The way you look at street rods is probably a little different than the way indoor car show judges do. You probably don’t walk around with a clipboard and pen, closely inspecting every corner of a car inside and out before deciding whether or not you like it. You don’t have to. Most of us make our first impressions from a few feet away. If the first impression is good, we’ll take a second look, then a third, and a fourth.
Bruce Albertson got his first look at this 1933 Ford three-window coupe at the L.A. Roadster Show in June 2010, but already knew about the car. A friend told him about the remarkable highboy, owned at the time by Rod Palmer from Arizona Street Rods in Phoenix. “I knew it had to have been well-built because Rod had previously built a ’32 I own, which has won many awards,” Bruce told us. He started inquiring about the coupe and received photographs and detailed descriptions from Palmer—but photos and descriptions were no substitute for the real live look Bruce got at the roadster show. “I immediately fell in love with the car and struck a deal.”

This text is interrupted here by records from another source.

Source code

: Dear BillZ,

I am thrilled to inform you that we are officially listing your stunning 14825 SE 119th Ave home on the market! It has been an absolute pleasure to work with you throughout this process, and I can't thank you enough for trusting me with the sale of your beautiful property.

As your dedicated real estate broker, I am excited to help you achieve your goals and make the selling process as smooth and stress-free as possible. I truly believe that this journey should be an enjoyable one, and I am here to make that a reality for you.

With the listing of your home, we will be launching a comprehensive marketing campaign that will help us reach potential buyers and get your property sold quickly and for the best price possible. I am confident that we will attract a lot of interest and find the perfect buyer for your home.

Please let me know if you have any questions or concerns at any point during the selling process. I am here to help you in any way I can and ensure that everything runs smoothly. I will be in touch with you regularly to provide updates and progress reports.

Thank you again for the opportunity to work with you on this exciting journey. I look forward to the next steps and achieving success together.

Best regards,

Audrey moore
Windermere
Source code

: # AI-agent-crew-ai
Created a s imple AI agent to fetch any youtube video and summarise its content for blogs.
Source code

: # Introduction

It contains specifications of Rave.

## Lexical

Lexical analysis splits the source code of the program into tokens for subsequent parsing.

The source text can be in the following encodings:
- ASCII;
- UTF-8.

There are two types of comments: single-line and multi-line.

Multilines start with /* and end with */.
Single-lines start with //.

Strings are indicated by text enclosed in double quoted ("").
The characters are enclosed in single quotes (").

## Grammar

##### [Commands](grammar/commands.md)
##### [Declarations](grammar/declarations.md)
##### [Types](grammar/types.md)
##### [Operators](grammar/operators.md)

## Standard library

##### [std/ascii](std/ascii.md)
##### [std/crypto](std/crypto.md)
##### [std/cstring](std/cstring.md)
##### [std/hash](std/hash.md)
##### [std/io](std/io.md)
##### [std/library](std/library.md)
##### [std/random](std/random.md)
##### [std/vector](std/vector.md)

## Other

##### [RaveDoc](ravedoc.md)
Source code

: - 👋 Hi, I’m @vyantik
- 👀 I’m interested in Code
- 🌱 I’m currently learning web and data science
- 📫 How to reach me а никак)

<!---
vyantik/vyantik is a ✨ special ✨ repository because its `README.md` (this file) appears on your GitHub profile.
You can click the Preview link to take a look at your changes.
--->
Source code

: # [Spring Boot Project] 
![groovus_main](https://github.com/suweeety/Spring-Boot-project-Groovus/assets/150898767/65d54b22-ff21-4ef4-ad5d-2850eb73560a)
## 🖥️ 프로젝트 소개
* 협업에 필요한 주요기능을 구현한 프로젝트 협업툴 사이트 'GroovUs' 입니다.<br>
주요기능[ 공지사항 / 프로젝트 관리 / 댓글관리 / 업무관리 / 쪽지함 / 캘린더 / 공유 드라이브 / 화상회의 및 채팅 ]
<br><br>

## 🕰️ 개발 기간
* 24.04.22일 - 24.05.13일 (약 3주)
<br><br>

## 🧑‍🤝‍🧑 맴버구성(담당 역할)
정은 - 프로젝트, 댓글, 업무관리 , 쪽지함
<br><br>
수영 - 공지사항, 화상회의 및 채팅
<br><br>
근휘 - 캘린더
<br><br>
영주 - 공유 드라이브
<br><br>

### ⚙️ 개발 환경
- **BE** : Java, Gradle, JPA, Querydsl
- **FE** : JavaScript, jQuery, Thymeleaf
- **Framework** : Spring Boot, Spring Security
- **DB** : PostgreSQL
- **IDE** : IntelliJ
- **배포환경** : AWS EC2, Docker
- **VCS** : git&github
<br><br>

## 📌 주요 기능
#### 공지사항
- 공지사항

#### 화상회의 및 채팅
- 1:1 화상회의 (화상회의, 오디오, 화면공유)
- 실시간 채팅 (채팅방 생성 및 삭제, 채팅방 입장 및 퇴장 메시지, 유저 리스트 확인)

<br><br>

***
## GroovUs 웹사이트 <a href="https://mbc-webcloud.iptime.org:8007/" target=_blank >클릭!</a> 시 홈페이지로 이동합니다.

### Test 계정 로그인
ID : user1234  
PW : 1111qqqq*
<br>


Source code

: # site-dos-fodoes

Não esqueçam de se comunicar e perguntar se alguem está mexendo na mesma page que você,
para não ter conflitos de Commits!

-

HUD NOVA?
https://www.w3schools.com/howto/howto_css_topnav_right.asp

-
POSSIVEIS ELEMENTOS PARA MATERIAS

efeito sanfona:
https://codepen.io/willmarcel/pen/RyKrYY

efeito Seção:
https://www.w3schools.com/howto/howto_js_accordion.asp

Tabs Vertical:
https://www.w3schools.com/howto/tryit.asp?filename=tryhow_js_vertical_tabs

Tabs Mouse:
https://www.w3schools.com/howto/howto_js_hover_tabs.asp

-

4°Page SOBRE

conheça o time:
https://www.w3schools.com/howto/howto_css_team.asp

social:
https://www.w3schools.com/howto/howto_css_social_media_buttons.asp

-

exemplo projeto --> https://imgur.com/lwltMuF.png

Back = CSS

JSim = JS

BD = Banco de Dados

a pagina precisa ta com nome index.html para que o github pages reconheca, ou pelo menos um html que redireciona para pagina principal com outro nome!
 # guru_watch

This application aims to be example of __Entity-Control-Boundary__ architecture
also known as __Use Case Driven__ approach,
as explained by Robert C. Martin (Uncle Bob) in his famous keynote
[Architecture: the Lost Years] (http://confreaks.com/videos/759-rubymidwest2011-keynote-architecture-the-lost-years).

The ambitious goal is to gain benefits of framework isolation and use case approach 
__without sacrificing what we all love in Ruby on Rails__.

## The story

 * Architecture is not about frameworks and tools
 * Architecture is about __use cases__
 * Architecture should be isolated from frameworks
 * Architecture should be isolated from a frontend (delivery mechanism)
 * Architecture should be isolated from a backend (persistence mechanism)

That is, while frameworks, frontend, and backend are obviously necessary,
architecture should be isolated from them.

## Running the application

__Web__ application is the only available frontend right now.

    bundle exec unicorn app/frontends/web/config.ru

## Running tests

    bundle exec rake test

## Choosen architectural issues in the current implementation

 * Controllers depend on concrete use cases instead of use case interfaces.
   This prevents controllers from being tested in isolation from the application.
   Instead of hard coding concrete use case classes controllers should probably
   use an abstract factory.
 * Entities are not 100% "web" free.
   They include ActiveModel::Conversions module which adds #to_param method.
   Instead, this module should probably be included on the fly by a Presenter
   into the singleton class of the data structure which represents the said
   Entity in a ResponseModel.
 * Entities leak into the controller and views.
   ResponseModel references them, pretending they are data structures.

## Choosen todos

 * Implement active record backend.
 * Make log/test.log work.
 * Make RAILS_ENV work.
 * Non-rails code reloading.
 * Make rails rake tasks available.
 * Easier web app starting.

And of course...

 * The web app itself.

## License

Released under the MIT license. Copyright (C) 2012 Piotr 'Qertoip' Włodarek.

Palmer had discovered the original-steel coupe in the state of Washington several years earlier, and bought it as a personal project and a way to promote his shop. The ’33 was a work in progress, but needed to be finished. We don’t know what the previous owner had planned, but Palmer’s ideas were extensive. Not one part of the car has been untouched and not one part of the car—chassis, body, finish, engine, or interior—is typical.
One look will tell you there is something unusual in the proportions. A new front crossmember was built and moved forward 5-1/2 inches to lengthen the wheelbase and improve the highboy appearance. The framerails were boxed and narrowed at the rear. A Super Bell drilled I-beam axle has a 4-inch drop from TCI Engineering spindles. Hairpins, Durant leaf springs, and Romic shocks improve the ride, with steering handled by a Vega box and Pete & Jakes steering arms. The rear is suspended by Model A buggy springs and Harley-Davidson air shocks, along with ladder bars and a Deuce Factory panhard bar. Wilwood 12-inch disc brakes were added all around, controlled by a Wilwood master cylinder and proportioning valve.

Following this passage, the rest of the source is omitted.